The Center of Eternity is posting biweekly now, so I have time to write each piece of the story. These chapters will be similar in length to those of CSIT, and I will focus on keeping the book a decent length, so it also has options for the future. I am only a beginning author, and I have no delusions of grandeur. For now I am happy just to write and be read, and this medium seems to be a good way to do that. I want to be careful however, not to put unnecessary limitations on myself in case something good does happen.
So I have stayed busy, trying to keep my writing important to me, but not letting it overpower any of the other things I’ve got going on.

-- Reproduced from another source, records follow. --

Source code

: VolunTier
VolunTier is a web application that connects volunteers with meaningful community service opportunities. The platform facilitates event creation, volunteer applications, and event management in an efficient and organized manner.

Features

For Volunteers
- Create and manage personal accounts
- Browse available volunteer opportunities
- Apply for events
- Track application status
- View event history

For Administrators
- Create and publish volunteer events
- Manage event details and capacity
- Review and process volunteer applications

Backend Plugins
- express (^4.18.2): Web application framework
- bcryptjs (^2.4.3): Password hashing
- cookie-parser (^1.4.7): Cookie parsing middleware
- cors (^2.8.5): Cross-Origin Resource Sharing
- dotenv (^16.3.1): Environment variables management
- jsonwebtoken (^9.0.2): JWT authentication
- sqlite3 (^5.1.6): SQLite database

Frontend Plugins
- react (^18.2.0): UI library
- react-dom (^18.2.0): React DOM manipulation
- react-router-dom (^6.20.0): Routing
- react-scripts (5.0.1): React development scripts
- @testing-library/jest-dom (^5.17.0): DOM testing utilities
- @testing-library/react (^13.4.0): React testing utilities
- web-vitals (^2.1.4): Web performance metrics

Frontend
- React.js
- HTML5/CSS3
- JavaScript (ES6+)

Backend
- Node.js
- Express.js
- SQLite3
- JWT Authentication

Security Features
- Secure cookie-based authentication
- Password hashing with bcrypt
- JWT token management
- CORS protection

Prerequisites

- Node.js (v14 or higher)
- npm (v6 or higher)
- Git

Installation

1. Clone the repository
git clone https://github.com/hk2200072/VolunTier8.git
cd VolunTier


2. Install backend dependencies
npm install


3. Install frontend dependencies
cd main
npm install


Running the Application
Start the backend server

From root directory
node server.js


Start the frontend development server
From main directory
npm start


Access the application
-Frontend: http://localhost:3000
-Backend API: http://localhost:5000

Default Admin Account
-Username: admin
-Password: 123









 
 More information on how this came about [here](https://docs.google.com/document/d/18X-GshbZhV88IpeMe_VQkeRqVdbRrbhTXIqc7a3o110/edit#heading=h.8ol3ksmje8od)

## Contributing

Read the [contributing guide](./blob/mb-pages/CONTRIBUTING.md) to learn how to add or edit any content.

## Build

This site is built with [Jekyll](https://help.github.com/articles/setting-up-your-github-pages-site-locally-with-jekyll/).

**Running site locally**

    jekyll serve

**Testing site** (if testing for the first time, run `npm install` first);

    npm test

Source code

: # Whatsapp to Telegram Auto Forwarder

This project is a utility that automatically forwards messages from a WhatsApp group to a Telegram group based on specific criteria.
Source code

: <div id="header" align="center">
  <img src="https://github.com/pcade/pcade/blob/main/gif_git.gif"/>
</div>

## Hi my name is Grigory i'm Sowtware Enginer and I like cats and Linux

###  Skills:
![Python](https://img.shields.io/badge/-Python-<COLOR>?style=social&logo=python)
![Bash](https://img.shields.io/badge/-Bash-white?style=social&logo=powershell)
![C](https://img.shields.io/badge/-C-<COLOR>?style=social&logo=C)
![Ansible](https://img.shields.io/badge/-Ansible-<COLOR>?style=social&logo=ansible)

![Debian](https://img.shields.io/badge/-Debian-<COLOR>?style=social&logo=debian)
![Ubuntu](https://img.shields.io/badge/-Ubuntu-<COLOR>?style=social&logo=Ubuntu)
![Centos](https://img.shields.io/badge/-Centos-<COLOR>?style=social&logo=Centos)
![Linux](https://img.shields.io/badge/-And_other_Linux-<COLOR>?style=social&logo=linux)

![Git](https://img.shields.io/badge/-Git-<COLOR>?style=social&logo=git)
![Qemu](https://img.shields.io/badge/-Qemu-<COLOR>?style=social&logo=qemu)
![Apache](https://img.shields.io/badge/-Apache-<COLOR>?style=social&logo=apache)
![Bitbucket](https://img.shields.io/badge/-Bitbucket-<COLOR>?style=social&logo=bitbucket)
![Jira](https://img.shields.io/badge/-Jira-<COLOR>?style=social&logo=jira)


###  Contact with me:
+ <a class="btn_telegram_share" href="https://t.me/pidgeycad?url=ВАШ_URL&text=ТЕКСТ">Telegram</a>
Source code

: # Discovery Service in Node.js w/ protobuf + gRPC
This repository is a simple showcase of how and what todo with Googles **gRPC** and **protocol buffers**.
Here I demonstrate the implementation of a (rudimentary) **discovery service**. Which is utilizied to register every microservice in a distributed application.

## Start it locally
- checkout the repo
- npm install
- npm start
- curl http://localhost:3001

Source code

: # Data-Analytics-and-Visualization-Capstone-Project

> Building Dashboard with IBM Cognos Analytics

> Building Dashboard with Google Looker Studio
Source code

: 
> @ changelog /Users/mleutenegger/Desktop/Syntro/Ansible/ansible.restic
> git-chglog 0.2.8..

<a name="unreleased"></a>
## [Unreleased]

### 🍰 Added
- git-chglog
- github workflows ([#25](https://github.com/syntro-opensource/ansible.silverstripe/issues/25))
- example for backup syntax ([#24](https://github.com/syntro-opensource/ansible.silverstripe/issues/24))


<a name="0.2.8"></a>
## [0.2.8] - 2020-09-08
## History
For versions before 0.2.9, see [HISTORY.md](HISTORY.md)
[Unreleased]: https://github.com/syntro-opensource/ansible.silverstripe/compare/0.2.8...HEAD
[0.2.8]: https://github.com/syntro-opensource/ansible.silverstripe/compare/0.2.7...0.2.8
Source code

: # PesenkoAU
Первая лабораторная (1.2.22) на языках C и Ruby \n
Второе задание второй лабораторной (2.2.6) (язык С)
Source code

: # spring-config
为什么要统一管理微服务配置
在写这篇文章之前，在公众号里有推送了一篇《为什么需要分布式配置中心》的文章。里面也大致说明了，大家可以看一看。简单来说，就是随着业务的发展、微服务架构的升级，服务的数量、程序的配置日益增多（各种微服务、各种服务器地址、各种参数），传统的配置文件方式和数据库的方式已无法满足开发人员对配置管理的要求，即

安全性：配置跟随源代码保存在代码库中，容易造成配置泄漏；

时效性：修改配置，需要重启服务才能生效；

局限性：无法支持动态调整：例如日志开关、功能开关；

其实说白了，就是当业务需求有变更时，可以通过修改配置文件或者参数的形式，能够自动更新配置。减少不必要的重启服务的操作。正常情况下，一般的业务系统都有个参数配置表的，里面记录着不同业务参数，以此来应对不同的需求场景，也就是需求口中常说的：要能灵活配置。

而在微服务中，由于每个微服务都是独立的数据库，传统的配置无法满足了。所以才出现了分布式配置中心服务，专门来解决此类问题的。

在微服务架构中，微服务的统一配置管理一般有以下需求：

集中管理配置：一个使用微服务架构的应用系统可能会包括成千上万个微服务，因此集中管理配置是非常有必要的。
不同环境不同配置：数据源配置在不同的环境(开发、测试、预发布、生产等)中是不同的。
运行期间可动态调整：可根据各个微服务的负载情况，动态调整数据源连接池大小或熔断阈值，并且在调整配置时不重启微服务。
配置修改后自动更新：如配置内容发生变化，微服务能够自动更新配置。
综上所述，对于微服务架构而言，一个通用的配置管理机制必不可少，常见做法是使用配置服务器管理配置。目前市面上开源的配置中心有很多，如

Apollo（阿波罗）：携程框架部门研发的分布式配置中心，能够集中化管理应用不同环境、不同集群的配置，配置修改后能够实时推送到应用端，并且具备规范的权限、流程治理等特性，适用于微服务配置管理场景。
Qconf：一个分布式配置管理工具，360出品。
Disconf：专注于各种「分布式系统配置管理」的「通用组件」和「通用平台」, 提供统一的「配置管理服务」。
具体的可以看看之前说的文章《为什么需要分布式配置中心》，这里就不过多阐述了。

I like to blog, but always seem to struggle with what to blog about. Writing my books is different in that I know where I want them to go and what they should say. There is a plan, a point. That is where blogging loses me a little. I can sit here and type about whatever happens to be going on, or what I’m thinking about, but that jut seems terribly mundane to me. I’m an author and I intend for my stories to be interesting. Unfortunately, my own experiences and goings-on suffer from a lack of excitement, as if it is all saved from my own life to be unleashed later in writing. Now, for example, I am writing this while assisting my son with his own writing homework. A book report, as you can imagine, is far from interesting on its own. Add to this that it is not even a book have read and that it is even below my son’s reading level, and you get the idea of exactly how incredibly unblogworthy my current situation is. Here I am anyway, pounding it into the keyboard anyway. Wonder what this says about me as a person?
So blogging is a chore for me currently. Not a chore in the sense that I feel I have to do it against my wishes. Don’t get me wrong. It is a chore in the sense that it difficult for me to come up with things to say. Call it selective writer’s block if you will.
So now we move on to what I’m actually thinking about. As it turns out, I am thinking that I need to go cover to cover on Caught Somewhere In Time again and edit it with a more acute eye. I have also thought about scrapping my initial design for my front cover. It is in the nature of every creative person to never be quite happy with the final product of any of their creations. This venture is no different for me. I want to be finished working on it, but somehow cannot let it go without making a few more tweaks here and there. I gave myself a deadline for exactly this reason, so I would not continue working it to death.
I also have been thinking about a vacation recently. In a perfect world, this would consist of my wife and I in a grass hut over the water somewhere warm. In this world it will most likely have my children along on only a day trip to the ocean in the rain. That’s how we roll. I cannot really allow myself to step out of work, home, and writing for long enough to take a real vacation right now anyway. School is still in session for the kids, I am needed at my day job due to someone else’s absence, and there is that deadline I set for myself.